Welcome to the first weekly installment of BOX OFFICE PREDICTIONS. In this segment I’ll fearlessly offer conjecture on the pulse of American cinema predilections. Will I be dead on? Most likely not. Will it be fun to see where I fail? Possibly. Let’s get to it!

1. Serenity 17.5m

If Serenity was a stock I’d be buying. I think the “Firefly” fandom will turn out in force to give the film some box office momentum. The massive ad blitz will also help.

2. Into the Blue 15.3m

This number is based solely on the amount of people willing to put up with a sub par movie to see some Alba skin.

3. Corpse Bride 9.5m

Week two of Corpse Bride will be its swan song before it drops off into the murky abyss. Thank God it only cost $20 bucks to make. What’s that? They had guys working round the clock for six months with puppets? Hmm…

4. Flightplan 8.5m

Now that everyone knows the twist ending of the plane crashing into an active volcano due to a microwave malfunction this film should see a steep decline.

5. Roll Bounce 5.7m

The sequel to Dodgeball is not doing nearly as well as everyone expected.

6. Just Like Heaven 5.2m

Got a blind date? Want to see if she’s clever? Take her to this. Any more than five laughs and you’ve got a vegetable.

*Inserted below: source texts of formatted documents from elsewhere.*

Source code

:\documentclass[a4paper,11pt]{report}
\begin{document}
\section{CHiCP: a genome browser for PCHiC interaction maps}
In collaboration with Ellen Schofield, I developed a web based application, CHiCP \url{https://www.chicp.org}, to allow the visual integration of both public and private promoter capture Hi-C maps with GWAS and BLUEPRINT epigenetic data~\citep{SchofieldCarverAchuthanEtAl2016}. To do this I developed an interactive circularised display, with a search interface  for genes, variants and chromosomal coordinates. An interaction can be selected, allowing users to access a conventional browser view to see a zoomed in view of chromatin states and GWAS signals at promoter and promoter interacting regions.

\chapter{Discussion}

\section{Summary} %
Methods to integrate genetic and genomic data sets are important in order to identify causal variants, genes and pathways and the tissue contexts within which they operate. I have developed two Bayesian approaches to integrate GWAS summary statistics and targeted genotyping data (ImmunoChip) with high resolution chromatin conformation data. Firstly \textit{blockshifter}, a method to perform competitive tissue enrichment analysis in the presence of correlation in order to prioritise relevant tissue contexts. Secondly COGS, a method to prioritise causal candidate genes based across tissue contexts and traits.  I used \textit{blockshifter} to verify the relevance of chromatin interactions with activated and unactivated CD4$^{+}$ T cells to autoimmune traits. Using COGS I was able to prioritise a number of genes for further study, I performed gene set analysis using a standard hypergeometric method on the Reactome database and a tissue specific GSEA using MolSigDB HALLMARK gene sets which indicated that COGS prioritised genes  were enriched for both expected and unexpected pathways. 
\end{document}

7. History of Violence 4.5m

I’d rather watch the “philosophy of Violence” or even “Tool Time with Violence.” History is too dry, you know?

8. Exorcism of Emily Rose 4.2m

Now that everyone knows the twist ending where Emily becomes a day time talk show host this movie will sputter to eighth.

9. The Greatest Game Ever Played 3.7m

They are opening it wide but there just aren’t enough under twelve golfers to float this puppy.

10. The 40 Year-Old Virgin 3.7m

The word on the street is the sequel is being written now entitled The 41 Year-Old Guy’s First Divorce.